__Your assignment__
When a line of the records contains "https", copy it.

Data items
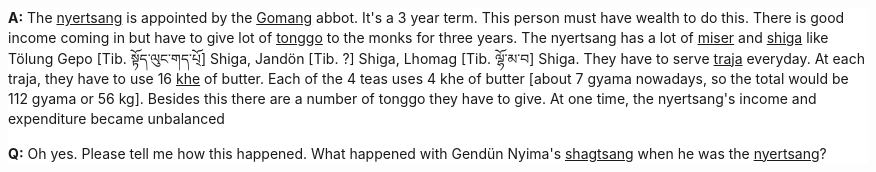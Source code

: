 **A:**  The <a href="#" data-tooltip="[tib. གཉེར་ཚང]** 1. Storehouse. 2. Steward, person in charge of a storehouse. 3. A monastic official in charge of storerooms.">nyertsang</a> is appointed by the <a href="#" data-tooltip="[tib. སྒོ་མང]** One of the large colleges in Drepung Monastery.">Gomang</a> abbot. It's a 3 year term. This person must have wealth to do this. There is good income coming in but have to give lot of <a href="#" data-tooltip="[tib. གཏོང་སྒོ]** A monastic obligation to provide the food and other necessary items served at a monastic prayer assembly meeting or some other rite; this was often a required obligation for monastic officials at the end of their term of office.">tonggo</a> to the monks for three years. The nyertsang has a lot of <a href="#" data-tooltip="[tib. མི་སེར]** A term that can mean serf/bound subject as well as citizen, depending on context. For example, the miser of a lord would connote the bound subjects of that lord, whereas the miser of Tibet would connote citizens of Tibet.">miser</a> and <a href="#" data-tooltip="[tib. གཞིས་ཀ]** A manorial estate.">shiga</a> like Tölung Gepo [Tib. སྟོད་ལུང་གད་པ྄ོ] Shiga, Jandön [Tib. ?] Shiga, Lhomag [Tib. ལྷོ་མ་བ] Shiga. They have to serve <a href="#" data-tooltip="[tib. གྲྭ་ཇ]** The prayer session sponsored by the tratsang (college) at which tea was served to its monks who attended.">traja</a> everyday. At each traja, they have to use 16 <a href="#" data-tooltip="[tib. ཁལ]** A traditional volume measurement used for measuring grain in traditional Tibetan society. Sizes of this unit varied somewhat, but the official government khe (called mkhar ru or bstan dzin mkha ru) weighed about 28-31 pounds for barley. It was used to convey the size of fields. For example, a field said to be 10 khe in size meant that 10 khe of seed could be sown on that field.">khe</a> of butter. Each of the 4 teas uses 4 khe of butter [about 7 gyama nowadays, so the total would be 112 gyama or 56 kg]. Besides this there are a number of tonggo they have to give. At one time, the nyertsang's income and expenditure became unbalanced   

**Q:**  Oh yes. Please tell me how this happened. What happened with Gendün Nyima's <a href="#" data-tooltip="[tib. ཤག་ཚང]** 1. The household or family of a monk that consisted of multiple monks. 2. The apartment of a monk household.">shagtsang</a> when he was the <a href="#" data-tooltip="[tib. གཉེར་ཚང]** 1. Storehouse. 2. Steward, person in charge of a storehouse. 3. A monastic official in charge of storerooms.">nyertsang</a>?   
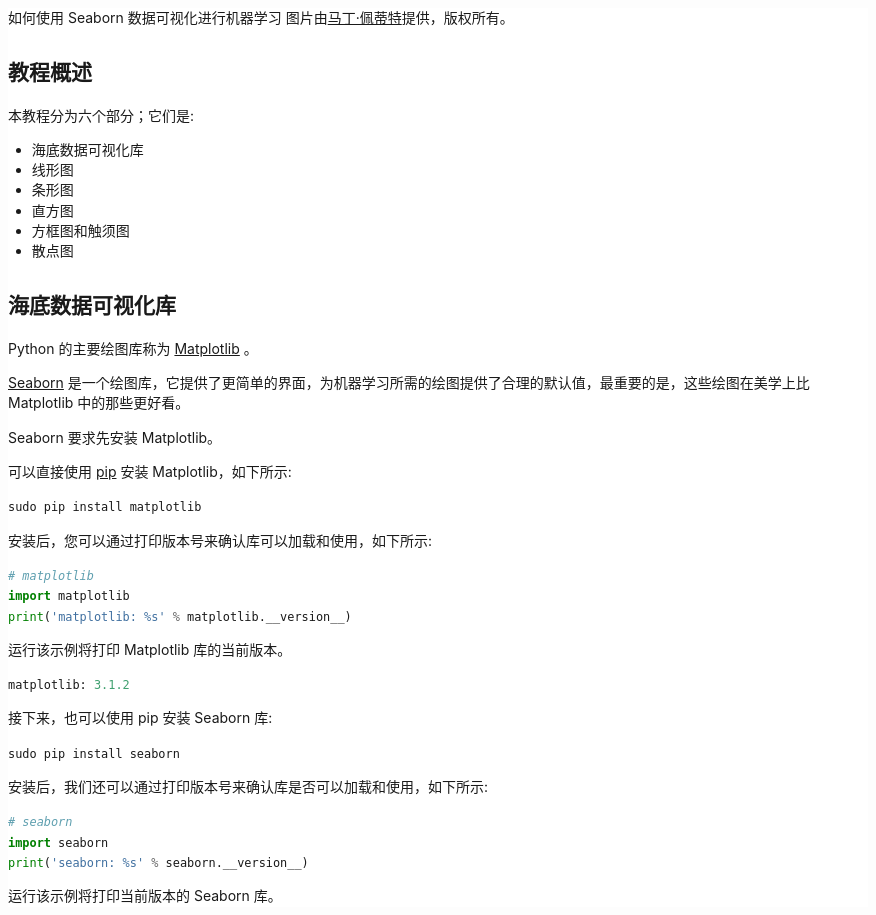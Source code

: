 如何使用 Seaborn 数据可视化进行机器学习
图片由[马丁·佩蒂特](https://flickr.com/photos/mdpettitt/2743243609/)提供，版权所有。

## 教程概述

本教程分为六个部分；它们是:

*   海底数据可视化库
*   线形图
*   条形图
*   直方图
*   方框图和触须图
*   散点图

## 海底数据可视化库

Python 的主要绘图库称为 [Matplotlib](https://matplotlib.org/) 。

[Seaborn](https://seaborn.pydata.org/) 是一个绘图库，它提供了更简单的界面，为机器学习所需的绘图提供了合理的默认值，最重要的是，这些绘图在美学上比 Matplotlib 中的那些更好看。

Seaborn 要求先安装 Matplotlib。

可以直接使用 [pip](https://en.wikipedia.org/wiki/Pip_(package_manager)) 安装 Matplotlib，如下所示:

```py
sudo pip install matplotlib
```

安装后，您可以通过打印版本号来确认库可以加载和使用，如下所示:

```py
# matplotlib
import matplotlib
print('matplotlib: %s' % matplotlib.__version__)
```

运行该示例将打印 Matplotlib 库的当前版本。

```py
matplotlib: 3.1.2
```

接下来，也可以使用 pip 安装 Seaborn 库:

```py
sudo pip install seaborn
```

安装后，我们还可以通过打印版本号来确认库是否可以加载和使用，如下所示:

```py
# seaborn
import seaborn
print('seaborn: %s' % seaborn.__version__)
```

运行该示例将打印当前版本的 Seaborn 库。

__Expected answer__
图片由[马丁·佩蒂特](https://flickr.com/photos/mdpettitt/2743243609/)提供，版权所有。
Python 的主要绘图库称为 [Matplotlib](https://matplotlib.org/) 。
[Seaborn](https://seaborn.pydata.org/) 是一个绘图库，它提供了更简单的界面，为机器学习所需的绘图提供了合理的默认值，最重要的是，这些绘图在美学上比 Matplotlib 中的那些更好看。
可以直接使用 [pip](https://en.wikipedia.org/wiki/Pip_(package_manager)) 安装 Matplotlib，如下所示:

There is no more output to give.